From the Judgment and Order dated 22.2..1978 of the Madras
in Tax Case No. 24 of 1975.
M. Gaurishankar Murthy, C. Ramesh, P. Parmeswaran and Ms.
A. Subhashini for the Appellant.
Ms. Janki Ramachandran for the Respondent.
The following Order of the Court was delivered
In this appeal preferred against the Judgment of the Madras
High Court, the words "whose income chargeable under the
head ’salaries’ occurring in the second proviso to sub-
clause (iii) of clause (c) of section 40 fall for
interpretation. The assessment year concerned is 1965-66.
During the accounting year relevant to the said assessment
year, the assessee paid to its foreign technical director a
total remuneration of Rs. 66,000 including a sum of Rs.
28,576 paid by way of perquisites.
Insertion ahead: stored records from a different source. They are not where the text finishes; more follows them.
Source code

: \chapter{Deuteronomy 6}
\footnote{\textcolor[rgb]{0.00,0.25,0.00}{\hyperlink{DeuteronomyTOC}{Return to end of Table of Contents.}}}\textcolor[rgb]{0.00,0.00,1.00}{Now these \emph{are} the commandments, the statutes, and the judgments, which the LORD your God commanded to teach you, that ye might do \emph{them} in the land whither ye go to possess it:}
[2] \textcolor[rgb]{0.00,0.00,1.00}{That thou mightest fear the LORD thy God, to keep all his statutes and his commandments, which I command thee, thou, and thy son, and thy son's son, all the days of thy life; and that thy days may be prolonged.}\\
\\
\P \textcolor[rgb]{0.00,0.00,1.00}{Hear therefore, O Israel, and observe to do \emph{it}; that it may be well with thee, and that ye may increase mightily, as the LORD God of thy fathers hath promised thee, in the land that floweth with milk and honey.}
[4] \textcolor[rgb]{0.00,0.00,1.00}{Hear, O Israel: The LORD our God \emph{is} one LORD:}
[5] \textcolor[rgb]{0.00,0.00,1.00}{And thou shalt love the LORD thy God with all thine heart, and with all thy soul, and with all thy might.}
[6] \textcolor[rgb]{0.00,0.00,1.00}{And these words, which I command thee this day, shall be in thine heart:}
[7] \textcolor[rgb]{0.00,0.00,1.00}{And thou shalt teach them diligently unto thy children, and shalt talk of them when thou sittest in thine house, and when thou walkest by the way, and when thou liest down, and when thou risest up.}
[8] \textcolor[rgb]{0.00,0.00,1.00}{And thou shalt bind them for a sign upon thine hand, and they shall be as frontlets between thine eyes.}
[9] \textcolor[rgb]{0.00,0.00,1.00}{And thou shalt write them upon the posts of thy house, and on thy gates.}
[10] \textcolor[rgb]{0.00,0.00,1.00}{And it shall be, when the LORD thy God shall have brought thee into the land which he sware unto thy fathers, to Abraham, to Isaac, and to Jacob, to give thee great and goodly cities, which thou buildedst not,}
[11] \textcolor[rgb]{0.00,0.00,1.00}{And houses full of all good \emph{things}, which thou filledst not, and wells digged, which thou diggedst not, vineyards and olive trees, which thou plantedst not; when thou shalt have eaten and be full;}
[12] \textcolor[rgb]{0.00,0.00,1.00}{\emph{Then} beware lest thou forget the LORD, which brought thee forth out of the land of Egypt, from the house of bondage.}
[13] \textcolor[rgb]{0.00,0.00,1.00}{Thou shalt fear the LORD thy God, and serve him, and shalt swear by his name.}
The Income-tax Officer
held that by virtue of section 40(c)(iii) perquisites
exceeding one-fifth amount of the salary cannot be allowed
as a deduction. He held further, the second Proviso to the
said sub-clause is not applicable inasmuch as the income
chargeable under the head salaries was not Rs. 7,500 or
less. Accordingly he allowed only a, sum of Rs. 13,200 by
way of perquisites. He disallowed the balance of Rs.
15,376.
The Appellate Assistant Commissioner, however, allowed the
assessee’s appeal holding that inasmuch as the salary of the
foreign technical director was exempt from tax under section
10(6)(vii), the provision contained in section 40(c)(iii)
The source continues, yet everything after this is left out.